Aim of the exercise
Within the material below, locate the line with "if (message.getSender() != null)" and the line with "message.isSecureMessage() || message.isPreKeyBundle();", then return those two lines and all lines between them, exactly as written.

□ □ □

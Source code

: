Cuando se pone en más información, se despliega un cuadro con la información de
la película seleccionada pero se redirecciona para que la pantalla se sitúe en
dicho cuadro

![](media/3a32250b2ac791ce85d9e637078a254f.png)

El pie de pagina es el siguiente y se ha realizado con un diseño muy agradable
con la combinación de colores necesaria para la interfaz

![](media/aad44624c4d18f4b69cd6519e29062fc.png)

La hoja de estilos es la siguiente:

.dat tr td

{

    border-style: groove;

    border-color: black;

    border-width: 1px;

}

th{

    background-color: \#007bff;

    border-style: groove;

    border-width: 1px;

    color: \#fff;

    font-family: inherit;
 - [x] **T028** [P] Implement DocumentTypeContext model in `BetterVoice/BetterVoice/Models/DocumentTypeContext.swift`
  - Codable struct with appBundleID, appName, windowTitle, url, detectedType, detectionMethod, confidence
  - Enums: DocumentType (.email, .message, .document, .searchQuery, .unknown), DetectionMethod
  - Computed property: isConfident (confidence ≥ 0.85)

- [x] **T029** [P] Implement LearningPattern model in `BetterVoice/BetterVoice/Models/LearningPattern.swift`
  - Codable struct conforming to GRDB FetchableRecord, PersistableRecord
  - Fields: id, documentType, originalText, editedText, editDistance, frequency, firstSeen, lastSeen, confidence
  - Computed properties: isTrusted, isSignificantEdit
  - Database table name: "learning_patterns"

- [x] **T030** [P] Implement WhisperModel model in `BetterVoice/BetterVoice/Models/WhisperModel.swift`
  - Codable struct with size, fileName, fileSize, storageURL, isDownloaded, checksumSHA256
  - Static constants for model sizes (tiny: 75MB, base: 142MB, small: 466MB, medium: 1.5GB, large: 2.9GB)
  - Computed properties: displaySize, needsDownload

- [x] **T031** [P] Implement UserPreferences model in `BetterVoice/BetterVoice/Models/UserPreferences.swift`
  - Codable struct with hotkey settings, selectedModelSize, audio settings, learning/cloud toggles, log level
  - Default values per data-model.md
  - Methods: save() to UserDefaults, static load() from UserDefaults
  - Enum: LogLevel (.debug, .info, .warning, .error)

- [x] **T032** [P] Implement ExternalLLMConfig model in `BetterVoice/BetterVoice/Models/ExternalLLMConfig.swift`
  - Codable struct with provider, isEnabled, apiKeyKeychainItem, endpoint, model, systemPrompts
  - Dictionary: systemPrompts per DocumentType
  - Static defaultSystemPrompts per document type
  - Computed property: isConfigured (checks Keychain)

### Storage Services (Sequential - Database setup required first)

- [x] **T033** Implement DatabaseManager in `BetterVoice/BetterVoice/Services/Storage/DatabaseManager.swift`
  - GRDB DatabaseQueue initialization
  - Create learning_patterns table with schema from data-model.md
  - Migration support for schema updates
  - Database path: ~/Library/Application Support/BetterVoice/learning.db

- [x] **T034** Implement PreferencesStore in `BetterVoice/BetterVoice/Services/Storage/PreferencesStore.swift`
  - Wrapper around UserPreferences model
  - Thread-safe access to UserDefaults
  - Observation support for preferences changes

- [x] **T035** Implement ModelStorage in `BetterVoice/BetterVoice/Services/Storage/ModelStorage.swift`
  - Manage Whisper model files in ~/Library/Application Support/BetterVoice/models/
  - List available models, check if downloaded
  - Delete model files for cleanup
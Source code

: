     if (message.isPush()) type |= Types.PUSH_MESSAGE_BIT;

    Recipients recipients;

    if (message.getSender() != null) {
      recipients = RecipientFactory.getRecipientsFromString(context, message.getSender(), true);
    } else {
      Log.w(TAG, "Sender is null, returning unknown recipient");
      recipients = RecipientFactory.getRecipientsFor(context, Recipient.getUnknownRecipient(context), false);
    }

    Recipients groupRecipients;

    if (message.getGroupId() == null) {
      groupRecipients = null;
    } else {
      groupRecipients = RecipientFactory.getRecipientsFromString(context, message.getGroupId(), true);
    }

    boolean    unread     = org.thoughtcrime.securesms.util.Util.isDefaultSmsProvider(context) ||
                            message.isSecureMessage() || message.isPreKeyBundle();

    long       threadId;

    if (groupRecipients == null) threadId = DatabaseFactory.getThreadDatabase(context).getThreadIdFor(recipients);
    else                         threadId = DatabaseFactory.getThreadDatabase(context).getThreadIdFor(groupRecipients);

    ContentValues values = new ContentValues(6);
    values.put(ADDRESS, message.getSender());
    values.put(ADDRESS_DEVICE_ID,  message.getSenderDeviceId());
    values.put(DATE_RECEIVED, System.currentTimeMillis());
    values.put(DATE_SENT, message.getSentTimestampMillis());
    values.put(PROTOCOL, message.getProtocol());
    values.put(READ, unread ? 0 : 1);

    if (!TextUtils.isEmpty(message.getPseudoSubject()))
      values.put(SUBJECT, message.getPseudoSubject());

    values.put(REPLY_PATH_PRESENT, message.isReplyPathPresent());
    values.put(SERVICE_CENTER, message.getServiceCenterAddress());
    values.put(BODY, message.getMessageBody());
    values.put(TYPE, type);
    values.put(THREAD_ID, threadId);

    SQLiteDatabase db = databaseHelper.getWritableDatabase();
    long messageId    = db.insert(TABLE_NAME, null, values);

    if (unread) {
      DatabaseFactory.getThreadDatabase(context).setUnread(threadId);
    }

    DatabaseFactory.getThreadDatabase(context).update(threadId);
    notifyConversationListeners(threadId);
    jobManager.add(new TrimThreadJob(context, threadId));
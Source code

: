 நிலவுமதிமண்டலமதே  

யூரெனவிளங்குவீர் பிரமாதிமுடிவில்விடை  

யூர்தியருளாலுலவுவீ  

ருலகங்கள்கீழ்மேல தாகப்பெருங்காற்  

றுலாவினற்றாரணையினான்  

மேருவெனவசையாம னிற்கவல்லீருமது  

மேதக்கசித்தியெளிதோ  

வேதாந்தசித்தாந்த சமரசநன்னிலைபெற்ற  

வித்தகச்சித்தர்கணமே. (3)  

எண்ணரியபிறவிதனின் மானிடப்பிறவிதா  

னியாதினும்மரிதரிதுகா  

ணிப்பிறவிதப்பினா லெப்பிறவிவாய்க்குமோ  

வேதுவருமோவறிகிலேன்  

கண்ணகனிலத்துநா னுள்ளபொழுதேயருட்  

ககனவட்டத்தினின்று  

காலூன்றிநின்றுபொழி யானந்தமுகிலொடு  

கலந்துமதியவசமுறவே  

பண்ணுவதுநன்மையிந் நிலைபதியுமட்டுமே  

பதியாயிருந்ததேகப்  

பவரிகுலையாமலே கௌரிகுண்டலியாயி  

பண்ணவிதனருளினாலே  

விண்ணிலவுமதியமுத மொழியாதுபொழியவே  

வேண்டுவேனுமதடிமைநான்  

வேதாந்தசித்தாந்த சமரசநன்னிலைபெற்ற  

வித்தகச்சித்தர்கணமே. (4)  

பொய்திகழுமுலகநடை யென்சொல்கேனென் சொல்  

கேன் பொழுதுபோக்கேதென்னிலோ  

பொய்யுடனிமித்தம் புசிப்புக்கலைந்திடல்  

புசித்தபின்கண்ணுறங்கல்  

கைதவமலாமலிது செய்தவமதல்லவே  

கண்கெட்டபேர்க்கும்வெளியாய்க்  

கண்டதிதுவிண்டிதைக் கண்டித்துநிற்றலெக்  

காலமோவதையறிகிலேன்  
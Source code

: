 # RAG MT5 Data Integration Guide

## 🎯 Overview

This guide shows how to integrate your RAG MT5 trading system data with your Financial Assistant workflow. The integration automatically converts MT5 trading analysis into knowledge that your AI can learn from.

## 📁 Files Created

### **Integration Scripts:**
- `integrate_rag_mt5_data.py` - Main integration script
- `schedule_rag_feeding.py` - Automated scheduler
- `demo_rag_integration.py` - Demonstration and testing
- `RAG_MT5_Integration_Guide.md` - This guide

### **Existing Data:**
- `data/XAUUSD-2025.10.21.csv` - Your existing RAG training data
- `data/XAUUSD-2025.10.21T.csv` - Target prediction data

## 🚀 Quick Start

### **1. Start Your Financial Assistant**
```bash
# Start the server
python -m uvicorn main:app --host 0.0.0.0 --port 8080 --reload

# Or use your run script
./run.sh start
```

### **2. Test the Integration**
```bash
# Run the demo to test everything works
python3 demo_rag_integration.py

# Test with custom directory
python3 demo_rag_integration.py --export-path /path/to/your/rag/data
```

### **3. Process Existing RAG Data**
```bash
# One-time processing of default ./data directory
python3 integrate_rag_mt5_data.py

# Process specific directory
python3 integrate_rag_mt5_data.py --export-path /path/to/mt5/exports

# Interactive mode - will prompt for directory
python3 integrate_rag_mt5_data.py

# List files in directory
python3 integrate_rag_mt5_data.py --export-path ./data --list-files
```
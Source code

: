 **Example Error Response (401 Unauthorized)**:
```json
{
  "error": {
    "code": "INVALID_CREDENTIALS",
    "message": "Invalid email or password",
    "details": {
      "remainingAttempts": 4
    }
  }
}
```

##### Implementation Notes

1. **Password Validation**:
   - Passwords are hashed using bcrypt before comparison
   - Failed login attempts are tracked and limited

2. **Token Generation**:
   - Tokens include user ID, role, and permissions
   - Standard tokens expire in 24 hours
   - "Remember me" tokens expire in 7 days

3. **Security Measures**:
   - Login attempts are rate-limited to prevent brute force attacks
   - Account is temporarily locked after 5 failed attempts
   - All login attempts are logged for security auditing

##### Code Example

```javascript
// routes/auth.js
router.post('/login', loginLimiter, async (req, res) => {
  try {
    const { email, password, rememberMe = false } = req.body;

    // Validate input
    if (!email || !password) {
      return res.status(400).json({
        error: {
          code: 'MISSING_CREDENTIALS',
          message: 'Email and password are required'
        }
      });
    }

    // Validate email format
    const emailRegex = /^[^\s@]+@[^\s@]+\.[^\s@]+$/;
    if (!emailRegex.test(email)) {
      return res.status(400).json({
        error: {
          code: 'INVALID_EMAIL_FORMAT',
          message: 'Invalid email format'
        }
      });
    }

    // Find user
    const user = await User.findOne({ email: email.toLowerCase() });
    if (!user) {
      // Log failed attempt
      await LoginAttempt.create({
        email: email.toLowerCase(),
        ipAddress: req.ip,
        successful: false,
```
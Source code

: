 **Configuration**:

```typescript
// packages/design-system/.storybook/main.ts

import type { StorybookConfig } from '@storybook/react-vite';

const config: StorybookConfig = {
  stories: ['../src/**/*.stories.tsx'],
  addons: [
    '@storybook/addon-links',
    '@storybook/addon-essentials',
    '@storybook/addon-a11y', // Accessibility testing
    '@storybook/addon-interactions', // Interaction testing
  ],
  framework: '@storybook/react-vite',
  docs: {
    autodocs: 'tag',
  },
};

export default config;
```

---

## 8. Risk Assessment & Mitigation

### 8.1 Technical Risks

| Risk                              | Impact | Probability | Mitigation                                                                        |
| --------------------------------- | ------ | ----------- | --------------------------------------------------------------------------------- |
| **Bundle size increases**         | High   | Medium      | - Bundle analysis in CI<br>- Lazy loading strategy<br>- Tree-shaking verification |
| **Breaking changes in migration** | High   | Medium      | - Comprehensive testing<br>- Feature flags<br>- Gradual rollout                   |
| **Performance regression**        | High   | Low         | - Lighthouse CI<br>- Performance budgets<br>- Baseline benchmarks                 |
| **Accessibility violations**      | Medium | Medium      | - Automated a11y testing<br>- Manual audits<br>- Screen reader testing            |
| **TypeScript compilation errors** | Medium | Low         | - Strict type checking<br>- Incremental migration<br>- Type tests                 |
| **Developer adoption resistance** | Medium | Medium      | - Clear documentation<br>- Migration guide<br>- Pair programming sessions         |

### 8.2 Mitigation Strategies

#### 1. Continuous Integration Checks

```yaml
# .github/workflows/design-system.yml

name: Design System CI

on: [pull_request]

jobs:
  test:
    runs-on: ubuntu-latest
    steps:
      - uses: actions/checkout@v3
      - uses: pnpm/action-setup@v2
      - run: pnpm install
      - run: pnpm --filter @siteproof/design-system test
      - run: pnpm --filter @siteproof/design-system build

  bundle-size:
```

□ □ □

Answer box
    if (message.getSender() != null) {
      recipients = RecipientFactory.getRecipientsFromString(context, message.getSender(), true);
    } else {
      Log.w(TAG, "Sender is null, returning unknown recipient");
      recipients = RecipientFactory.getRecipientsFor(context, Recipient.getUnknownRecipient(context), false);
    }

    Recipients groupRecipients;

    if (message.getGroupId() == null) {
      groupRecipients = null;
    } else {
      groupRecipients = RecipientFactory.getRecipientsFromString(context, message.getGroupId(), true);
    }

    boolean    unread     = org.thoughtcrime.securesms.util.Util.isDefaultSmsProvider(context) ||
                            message.isSecureMessage() || message.isPreKeyBundle();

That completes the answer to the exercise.